What the exercise asks: Where a line in the data below includes the word "during", count it. State the total and nothing more.

Dataset entries
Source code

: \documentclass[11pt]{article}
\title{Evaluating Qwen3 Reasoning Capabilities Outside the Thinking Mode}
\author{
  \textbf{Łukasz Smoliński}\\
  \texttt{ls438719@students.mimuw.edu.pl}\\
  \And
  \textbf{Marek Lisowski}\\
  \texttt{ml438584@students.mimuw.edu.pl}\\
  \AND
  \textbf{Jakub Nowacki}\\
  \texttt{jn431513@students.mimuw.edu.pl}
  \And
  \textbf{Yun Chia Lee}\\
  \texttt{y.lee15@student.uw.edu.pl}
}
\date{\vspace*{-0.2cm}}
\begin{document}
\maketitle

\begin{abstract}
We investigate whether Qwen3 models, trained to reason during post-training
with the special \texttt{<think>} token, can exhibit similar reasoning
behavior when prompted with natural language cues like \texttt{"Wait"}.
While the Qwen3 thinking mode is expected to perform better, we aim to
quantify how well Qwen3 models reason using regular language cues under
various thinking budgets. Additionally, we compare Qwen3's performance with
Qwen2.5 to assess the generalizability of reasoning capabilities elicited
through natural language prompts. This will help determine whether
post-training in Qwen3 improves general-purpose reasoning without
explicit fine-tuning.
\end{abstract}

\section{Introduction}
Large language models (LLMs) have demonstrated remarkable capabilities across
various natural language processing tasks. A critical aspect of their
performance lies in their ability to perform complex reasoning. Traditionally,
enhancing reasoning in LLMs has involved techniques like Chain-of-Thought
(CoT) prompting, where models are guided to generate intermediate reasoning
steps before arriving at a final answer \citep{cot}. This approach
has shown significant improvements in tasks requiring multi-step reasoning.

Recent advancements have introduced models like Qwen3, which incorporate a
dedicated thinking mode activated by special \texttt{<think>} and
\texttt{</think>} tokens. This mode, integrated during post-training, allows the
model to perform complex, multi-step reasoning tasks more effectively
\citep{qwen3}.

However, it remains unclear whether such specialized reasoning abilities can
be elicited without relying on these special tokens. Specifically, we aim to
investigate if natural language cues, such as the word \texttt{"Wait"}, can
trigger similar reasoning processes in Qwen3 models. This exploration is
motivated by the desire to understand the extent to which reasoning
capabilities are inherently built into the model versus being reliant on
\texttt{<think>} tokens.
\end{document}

Solution below: 2